*RECORDS FOR THIS EXERCISE*:
◆ ◆ ◆

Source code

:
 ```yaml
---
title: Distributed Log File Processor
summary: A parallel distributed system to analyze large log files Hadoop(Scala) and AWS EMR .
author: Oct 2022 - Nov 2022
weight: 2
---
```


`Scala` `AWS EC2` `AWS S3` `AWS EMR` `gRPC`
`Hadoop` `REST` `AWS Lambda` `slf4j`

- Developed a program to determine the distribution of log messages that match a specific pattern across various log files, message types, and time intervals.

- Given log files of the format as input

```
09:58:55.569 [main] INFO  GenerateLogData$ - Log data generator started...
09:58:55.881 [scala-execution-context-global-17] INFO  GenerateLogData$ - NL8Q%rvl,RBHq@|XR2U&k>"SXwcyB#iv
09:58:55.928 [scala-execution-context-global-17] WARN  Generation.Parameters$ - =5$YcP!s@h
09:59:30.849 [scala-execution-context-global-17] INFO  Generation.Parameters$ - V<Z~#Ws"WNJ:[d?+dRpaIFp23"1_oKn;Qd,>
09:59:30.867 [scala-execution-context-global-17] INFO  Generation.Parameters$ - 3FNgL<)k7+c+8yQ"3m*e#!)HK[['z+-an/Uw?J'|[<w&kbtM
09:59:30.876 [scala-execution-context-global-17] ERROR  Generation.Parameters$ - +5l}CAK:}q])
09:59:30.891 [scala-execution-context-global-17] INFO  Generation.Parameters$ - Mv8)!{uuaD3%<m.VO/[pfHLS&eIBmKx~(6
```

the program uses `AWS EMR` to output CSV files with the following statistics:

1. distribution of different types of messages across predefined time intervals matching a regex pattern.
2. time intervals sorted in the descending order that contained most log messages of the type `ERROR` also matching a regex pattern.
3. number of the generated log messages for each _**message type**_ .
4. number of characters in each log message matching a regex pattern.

◆ ◆ ◆

*WORK TO COMPLETE*: Quote in full each line from the top of the records above through the line with "1. distribution of"; stop after that line.

*EXERCISE RESPONSE*:
Source code

:
 ```yaml
---
title: Distributed Log File Processor
summary: A parallel distributed system to analyze large log files Hadoop(Scala) and AWS EMR .
author: Oct 2022 - Nov 2022
weight: 2
---
```


`Scala` `AWS EC2` `AWS S3` `AWS EMR` `gRPC`
`Hadoop` `REST` `AWS Lambda` `slf4j`

- Developed a program to determine the distribution of log messages that match a specific pattern across various log files, message types, and time intervals.

- Given log files of the format as input

```
09:58:55.569 [main] INFO  GenerateLogData$ - Log data generator started...
09:58:55.881 [scala-execution-context-global-17] INFO  GenerateLogData$ - NL8Q%rvl,RBHq@|XR2U&k>"SXwcyB#iv
09:58:55.928 [scala-execution-context-global-17] WARN  Generation.Parameters$ - =5$YcP!s@h
09:59:30.849 [scala-execution-context-global-17] INFO  Generation.Parameters$ - V<Z~#Ws"WNJ:[d?+dRpaIFp23"1_oKn;Qd,>
09:59:30.867 [scala-execution-context-global-17] INFO  Generation.Parameters$ - 3FNgL<)k7+c+8yQ"3m*e#!)HK[['z+-an/Uw?J'|[<w&kbtM
09:59:30.876 [scala-execution-context-global-17] ERROR  Generation.Parameters$ - +5l}CAK:}q])
09:59:30.891 [scala-execution-context-global-17] INFO  Generation.Parameters$ - Mv8)!{uuaD3%<m.VO/[pfHLS&eIBmKx~(6
```

the program uses `AWS EMR` to output CSV files with the following statistics:

1. distribution of different types of messages across predefined time intervals matching a regex pattern.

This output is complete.